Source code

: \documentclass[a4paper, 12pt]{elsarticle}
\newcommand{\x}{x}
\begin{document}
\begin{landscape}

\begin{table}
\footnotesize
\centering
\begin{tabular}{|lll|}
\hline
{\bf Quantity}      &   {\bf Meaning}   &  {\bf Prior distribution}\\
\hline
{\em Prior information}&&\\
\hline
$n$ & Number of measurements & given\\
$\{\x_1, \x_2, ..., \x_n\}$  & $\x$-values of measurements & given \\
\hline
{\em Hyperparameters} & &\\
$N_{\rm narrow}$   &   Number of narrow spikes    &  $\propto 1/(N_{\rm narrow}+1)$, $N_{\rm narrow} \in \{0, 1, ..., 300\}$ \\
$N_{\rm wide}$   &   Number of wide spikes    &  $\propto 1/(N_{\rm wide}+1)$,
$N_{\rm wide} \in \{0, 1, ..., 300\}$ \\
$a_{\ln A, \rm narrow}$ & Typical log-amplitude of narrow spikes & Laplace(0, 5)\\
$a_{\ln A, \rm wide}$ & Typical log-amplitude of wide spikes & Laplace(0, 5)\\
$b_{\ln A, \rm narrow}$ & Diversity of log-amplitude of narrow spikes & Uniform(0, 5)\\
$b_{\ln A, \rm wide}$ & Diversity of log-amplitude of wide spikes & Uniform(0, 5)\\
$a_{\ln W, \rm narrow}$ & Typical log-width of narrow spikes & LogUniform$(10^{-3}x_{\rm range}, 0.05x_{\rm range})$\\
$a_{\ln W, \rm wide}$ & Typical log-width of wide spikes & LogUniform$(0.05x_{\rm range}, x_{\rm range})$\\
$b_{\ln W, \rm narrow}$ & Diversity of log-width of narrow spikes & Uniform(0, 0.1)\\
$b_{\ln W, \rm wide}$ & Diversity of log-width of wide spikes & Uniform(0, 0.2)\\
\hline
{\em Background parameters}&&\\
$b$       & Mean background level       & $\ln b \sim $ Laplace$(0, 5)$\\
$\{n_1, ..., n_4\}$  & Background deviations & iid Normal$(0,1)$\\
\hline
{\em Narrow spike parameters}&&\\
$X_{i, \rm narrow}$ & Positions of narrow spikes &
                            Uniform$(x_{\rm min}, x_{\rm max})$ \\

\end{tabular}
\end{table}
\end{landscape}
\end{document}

* PROBLEM DETAILS
Output each line exactly, from the first line of the data down to the line that contains "narrow spikes & Laplace(0, 5)\\", both included.

* ANSWER TO THIS TASK
Source code

: \documentclass[a4paper, 12pt]{elsarticle}
\newcommand{\x}{x}
\begin{document}
\begin{landscape}

\begin{table}
\footnotesize
\centering
\begin{tabular}{|lll|}
\hline
{\bf Quantity}      &   {\bf Meaning}   &  {\bf Prior distribution}\\
\hline
{\em Prior information}&&\\
\hline
$n$ & Number of measurements & given\\
$\{\x_1, \x_2, ..., \x_n\}$  & $\x$-values of measurements & given \\
\hline
{\em Hyperparameters} & &\\
$N_{\rm narrow}$   &   Number of narrow spikes    &  $\propto 1/(N_{\rm narrow}+1)$, $N_{\rm narrow} \in \{0, 1, ..., 300\}$ \\
$N_{\rm wide}$   &   Number of wide spikes    &  $\propto 1/(N_{\rm wide}+1)$,
$N_{\rm wide} \in \{0, 1, ..., 300\}$ \\
$a_{\ln A, \rm narrow}$ & Typical log-amplitude of narrow spikes & Laplace(0, 5)\\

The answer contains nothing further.